Mortal adjective extremely intoxicated, dead drunk
‘“The point being … that the second lot of rum punch was served out just past midday, and I found the woman flat on her back in the dung heap … punch cup beside her, nay more than an hour later. I’ll no say it couldna be done, but it would be quick work to get mortal in that span of time…”’ (The Fiery Cross)
The adjective mortal in Scots, as in English, primarily means ‘deadly, causing death’. However, some words shared with English have an additional, special use in Scots - mortal is one such. In the early nineteenth century, it developed an additional meaning: ‘extremely intoxicated, dead drunk’. The usage is still current, alongside derived forms including mortalled, mortal fou and mortalation fou and the less common mortalous (modelled on miraculous).
Recent citations include a rather cryptic instance from the Daily Record (2003): ‘By this reasoning, of course, everyone here must have been mortalled, because they lapped it right up’ (what was lapped up is, alas, unknown). The novelist Alan Warner used it too: ‘She was feeling bad ’cause she heard the next Saturday, he’d thumbed it the nine mile home without a lift, mortal as a newt.’ (Sopranos, 1999.)
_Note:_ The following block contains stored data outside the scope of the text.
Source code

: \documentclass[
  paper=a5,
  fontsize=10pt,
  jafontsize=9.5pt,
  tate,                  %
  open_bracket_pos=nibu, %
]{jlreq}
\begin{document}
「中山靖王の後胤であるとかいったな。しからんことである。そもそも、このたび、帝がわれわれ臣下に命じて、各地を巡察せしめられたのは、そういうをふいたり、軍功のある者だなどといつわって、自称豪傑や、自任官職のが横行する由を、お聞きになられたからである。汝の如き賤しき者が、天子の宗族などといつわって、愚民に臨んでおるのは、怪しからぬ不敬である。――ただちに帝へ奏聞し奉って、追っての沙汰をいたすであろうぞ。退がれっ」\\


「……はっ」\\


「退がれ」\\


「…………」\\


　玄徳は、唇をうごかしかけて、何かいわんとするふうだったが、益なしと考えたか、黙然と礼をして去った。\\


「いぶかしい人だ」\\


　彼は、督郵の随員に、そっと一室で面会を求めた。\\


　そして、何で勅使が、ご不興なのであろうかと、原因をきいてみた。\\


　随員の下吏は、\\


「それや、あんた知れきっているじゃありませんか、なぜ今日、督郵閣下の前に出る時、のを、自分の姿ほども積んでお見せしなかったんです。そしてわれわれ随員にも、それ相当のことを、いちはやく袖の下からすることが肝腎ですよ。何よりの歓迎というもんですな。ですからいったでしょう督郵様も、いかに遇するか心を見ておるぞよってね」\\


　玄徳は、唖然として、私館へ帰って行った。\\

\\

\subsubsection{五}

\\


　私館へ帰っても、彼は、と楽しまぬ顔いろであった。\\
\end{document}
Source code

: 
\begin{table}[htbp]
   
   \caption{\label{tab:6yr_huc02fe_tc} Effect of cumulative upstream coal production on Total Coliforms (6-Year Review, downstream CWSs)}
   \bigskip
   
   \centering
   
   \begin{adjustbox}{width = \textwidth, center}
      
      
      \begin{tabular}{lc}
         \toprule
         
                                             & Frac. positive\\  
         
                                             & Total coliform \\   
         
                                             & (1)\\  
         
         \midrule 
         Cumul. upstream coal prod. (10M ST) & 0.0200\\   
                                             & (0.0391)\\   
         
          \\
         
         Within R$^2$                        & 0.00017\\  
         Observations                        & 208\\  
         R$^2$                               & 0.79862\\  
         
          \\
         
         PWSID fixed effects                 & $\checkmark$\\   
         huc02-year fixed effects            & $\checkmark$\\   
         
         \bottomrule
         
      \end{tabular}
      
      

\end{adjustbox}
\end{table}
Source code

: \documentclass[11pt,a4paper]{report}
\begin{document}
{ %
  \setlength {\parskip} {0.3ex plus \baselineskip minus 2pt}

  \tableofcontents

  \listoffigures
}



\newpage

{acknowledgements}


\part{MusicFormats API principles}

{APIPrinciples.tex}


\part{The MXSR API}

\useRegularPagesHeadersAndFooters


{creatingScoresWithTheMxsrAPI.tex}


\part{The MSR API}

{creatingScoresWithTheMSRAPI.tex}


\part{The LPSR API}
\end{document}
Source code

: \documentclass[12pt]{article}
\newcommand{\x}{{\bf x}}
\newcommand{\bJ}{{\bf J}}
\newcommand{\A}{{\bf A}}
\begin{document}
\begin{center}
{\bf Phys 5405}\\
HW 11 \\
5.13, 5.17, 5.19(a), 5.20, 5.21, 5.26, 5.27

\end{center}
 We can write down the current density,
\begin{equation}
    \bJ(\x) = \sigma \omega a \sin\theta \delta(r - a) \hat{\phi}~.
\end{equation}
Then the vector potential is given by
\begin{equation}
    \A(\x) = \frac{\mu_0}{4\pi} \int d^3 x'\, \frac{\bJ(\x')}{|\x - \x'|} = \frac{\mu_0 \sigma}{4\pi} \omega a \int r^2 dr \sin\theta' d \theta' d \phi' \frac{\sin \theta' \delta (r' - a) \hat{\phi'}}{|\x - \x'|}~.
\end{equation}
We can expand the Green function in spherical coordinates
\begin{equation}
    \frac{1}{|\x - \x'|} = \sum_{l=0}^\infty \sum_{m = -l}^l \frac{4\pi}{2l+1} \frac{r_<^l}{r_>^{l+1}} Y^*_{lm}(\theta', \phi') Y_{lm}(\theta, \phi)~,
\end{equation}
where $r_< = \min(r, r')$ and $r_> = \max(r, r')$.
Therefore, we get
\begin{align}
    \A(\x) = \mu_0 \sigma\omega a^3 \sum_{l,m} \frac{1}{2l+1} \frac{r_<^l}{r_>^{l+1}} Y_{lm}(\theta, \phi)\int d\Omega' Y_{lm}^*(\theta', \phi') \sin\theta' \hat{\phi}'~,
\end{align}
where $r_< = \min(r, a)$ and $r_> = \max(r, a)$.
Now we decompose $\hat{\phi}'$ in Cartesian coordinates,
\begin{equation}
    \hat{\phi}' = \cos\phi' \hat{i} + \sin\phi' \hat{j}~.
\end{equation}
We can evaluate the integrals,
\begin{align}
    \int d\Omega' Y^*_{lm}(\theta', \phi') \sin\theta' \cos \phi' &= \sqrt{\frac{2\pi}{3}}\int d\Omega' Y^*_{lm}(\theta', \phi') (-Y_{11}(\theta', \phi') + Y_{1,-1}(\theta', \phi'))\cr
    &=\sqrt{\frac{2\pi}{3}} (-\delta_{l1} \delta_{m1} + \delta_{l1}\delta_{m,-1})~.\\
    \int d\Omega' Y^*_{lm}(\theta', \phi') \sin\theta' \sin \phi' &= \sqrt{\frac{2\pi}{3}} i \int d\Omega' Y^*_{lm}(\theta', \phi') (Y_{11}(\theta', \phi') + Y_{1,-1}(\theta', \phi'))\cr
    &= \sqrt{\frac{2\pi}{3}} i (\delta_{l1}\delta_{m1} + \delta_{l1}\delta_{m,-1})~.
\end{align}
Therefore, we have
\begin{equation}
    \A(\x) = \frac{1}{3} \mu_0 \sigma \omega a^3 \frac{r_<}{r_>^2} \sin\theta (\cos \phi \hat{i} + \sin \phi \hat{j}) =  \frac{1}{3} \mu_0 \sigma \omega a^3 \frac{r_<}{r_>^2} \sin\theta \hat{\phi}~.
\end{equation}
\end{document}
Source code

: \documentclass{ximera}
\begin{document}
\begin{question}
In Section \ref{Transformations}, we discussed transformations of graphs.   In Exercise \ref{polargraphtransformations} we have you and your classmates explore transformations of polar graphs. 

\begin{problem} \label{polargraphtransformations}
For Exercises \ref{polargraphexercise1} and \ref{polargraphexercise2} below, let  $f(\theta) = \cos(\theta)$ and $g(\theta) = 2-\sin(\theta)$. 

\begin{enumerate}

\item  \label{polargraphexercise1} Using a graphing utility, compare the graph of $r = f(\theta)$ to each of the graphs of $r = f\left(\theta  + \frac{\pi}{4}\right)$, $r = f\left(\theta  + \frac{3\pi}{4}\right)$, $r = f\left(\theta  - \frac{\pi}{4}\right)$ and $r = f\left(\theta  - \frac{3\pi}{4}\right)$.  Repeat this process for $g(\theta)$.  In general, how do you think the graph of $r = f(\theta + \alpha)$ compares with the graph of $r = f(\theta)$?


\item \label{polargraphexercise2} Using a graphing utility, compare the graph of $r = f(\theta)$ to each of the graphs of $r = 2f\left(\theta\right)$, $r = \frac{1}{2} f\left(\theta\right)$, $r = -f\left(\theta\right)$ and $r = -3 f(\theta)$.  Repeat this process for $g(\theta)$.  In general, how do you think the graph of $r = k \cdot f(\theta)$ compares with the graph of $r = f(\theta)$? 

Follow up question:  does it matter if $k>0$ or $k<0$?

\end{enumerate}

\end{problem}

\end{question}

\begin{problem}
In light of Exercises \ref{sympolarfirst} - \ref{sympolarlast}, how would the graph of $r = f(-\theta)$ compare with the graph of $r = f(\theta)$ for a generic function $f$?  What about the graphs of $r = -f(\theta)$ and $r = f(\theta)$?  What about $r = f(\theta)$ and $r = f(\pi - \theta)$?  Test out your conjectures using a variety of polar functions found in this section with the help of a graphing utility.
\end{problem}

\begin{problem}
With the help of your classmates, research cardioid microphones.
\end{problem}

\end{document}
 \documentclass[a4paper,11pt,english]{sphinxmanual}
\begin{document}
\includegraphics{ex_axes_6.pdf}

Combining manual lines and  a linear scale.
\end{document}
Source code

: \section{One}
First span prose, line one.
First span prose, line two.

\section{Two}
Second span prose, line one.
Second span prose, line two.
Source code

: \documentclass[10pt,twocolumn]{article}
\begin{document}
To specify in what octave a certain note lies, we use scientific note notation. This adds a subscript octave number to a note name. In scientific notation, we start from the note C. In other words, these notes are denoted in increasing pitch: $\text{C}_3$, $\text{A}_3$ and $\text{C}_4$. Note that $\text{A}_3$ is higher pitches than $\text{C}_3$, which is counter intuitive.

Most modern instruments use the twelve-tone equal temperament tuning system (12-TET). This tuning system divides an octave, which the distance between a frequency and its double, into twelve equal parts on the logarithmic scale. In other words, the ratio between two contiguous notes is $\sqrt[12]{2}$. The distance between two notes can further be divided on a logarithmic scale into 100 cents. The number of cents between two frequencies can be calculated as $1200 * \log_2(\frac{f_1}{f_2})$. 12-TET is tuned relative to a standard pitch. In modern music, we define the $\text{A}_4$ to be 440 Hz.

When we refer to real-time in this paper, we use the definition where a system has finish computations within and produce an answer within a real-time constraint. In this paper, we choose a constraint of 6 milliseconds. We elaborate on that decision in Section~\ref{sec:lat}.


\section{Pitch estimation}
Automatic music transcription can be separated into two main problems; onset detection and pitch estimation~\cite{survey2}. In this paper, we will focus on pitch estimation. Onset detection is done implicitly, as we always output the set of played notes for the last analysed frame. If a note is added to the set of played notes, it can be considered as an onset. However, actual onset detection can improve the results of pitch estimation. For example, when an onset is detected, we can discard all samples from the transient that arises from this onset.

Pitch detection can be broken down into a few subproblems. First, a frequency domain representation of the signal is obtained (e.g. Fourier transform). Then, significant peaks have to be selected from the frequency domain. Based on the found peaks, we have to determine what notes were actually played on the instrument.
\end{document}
An early citation is from the Wynne Diaries (1796) of Lady Betsey Fremantle, a respectable lady in her day… ‘Dined with Monresor and got mortal … & fell asleep’. Betsey Fremantle was an adventurous person - she married a naval captain, accompanied him on his ship, and nursed him (and Horatio Lord Nelson) when he was wounded. She was from Lincolnshire, but her sisters both married Scots and the few subsequent citations from the Oxford English Dictionary for mortal with this meaning are all from Scottish sources.
An early quotation for the usage is from The Scottish Gallovidian Encyclopedia (1824) by James MacTaggart, who combined a rather chequered career in engineering (he worked for some years in Canada, but was dismissed, perhaps aptly, for drunkenness) with interests in poetry and folklore. MacTaggart refers to one unfortunate who ‘was carried home to his crue, on a hand-barrow, just mortal’ (crue is a word transferred to Scots from Gaelic and means a sheepfold or pen).
A later citation, from The Little Minister (1891) by J M Barrie (1860-1937), places mortal at the end of a graduated scale of intoxication: “‘He may be a wee drunk,” said Micah in his father’s defence, “but he’s no mortal”.’